Some mothers do have them.

A premature baby born to undergo withdrawal from recreational drugs and in dire need of intensive special care alongside other pre-‘termers’ slowly graduating from incubator to cot, before they are ready to be taken home from hospital.

Found nesting between the Prince Charles and Princess of Wales hospitals in the Valleys of the Principality – why it is nicknamed The Camilla – Llantrisant’s 10-year-old Royal Glamorgan (where a 60p day-long ticket for car parking is seriously less than charges nigh on a king’s ransom levied at the likes of Southampton General), experiences its sad share of babes beginning life high on the likes of cocaine and heroin.

Babes born out of their tiny minds, thinks Bamps.

After visiting his healthy 17-day-old granddaughter Daisy-Mae, born eight weeks prematurely on the 15th of March to mark coincidentally but indelibly his scheduled restart to the Continuing Story of Cressroads on the day of the Ides.
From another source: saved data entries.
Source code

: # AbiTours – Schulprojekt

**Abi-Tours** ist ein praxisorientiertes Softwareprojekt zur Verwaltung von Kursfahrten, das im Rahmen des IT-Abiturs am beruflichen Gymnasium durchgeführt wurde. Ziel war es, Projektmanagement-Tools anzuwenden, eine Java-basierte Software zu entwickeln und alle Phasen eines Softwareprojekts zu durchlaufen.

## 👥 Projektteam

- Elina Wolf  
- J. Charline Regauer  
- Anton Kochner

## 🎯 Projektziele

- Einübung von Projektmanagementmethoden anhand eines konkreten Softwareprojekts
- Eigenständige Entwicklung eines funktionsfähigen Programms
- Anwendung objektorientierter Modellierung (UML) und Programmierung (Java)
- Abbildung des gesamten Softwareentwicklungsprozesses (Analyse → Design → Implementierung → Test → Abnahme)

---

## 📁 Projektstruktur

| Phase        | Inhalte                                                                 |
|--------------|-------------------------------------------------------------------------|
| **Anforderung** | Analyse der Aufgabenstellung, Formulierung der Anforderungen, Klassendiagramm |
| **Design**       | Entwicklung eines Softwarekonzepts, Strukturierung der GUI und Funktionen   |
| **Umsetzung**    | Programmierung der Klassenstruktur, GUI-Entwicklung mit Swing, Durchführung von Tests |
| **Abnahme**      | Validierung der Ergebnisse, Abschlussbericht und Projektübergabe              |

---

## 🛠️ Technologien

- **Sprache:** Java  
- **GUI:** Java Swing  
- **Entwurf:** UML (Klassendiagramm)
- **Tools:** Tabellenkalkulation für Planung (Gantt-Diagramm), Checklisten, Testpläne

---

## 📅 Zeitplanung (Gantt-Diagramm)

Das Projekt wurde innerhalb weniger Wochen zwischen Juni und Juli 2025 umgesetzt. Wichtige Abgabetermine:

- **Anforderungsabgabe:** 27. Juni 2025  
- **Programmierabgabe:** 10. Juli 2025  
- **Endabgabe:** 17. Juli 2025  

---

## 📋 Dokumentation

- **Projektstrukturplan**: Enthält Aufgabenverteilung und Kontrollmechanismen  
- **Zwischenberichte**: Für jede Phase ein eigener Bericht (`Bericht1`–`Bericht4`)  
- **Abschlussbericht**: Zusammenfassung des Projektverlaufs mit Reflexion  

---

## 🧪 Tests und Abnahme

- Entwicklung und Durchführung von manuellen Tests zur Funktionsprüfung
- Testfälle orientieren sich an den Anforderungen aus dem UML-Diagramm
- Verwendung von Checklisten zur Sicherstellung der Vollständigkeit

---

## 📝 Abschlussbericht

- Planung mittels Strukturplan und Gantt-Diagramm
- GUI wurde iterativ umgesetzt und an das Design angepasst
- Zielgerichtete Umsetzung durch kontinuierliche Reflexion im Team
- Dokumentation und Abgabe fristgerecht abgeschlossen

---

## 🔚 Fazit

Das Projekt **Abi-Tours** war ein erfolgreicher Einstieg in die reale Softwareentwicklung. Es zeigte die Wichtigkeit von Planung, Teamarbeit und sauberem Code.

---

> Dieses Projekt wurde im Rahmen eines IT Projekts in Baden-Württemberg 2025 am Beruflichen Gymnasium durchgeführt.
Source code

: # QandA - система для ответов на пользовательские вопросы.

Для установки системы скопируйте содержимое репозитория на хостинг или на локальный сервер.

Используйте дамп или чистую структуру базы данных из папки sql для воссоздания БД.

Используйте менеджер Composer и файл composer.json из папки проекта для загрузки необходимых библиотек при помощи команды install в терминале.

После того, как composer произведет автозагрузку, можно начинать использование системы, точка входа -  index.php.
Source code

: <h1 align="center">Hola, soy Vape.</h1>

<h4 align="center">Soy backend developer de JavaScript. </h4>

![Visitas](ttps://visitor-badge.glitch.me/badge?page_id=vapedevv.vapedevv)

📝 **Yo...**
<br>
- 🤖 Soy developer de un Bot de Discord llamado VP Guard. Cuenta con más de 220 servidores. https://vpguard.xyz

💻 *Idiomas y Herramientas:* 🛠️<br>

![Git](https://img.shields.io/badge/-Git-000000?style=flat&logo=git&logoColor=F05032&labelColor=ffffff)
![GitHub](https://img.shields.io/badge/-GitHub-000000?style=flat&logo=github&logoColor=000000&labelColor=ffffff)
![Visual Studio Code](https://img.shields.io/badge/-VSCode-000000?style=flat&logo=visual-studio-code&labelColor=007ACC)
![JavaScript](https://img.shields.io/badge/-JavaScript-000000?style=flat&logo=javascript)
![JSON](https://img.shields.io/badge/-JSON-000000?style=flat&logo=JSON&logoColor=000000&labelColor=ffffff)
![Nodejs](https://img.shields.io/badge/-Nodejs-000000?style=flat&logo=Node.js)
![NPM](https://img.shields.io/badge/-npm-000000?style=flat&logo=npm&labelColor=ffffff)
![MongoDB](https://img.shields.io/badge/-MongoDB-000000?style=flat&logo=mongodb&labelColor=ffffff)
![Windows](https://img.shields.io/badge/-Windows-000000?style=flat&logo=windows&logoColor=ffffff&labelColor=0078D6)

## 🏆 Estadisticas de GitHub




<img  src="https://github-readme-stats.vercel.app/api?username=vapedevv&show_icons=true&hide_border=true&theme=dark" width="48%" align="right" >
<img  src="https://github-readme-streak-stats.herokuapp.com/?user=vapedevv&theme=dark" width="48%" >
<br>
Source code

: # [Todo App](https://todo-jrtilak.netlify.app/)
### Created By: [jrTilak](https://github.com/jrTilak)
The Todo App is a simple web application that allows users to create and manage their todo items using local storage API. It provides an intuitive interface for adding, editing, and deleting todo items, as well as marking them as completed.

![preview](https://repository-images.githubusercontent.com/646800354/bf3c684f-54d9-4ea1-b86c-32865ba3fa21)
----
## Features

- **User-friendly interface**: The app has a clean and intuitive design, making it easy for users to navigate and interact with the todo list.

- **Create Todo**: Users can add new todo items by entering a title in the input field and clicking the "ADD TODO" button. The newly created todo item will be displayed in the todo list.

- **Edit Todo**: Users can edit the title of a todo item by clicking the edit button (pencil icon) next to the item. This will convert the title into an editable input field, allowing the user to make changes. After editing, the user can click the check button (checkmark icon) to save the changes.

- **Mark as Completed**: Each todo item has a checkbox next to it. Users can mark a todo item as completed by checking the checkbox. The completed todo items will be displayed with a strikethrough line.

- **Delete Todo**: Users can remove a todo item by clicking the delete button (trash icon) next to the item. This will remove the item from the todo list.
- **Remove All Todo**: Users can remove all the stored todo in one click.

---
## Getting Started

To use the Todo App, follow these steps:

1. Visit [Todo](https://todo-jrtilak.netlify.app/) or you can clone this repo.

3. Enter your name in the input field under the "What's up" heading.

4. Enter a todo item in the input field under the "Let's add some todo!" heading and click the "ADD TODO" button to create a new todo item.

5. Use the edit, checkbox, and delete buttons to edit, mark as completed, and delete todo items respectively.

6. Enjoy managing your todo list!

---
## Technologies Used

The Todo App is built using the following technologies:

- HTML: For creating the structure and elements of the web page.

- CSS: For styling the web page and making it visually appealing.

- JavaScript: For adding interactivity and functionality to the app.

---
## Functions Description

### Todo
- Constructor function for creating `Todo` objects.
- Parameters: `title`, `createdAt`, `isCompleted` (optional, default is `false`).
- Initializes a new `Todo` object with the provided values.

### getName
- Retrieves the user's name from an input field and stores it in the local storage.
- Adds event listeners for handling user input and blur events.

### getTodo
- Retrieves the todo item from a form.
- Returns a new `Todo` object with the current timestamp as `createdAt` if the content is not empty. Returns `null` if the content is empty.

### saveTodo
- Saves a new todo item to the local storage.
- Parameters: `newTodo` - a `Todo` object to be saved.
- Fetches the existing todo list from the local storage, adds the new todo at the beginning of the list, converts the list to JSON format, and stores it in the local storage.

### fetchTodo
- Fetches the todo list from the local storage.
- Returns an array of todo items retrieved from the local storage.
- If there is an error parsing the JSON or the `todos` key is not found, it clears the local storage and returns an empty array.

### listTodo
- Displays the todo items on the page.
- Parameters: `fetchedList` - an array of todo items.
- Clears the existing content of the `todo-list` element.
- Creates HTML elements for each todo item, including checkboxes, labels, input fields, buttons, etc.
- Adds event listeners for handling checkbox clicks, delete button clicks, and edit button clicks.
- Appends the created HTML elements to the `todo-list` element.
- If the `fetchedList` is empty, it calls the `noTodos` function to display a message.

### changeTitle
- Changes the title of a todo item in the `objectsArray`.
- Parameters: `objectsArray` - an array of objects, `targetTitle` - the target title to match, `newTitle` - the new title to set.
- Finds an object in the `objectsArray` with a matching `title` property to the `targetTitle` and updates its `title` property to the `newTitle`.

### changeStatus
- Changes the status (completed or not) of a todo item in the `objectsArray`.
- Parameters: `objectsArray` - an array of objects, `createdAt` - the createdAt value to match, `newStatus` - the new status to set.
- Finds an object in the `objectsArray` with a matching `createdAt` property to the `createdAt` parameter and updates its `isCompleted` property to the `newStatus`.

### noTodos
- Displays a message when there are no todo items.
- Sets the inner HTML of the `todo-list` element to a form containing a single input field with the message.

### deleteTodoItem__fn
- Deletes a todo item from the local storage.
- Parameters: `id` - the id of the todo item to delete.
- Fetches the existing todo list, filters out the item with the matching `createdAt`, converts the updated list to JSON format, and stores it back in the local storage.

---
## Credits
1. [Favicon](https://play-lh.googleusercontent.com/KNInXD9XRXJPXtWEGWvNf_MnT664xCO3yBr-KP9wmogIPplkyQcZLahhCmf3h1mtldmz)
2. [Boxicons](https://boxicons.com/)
Then for him to add his granddaughter Daisy-Mae McArthur to the cast of hundreds for a saga emanating from the Hampshire market town of Alresford-on-Arle, after she bears silent witness to the emotive scene of one babe being taken into the care of social services from the arms of crackheads for parents inside the Welsh hospital’s SCaBU Pronounced Sca’boo and hospital shorthand for Special Care Baby Unit.

Where pink-hatted Daisy-Mae begins to overtake her birth weight, regularly fill her nappies and suckle her mum’s milk during the hours that teach hands-on parenting skills in preparation for going home.

Home to Pontypridd from its nearby hospital sat in all but the clouds on especially grey days in mid-Glamorgan, and down the dizzy heights of mostly winding lanes to Keogh and Richard’s stone-built, end-of-terrace back up the steep hill from Bamps favourite Morning Star and such regulars as Jamaican George.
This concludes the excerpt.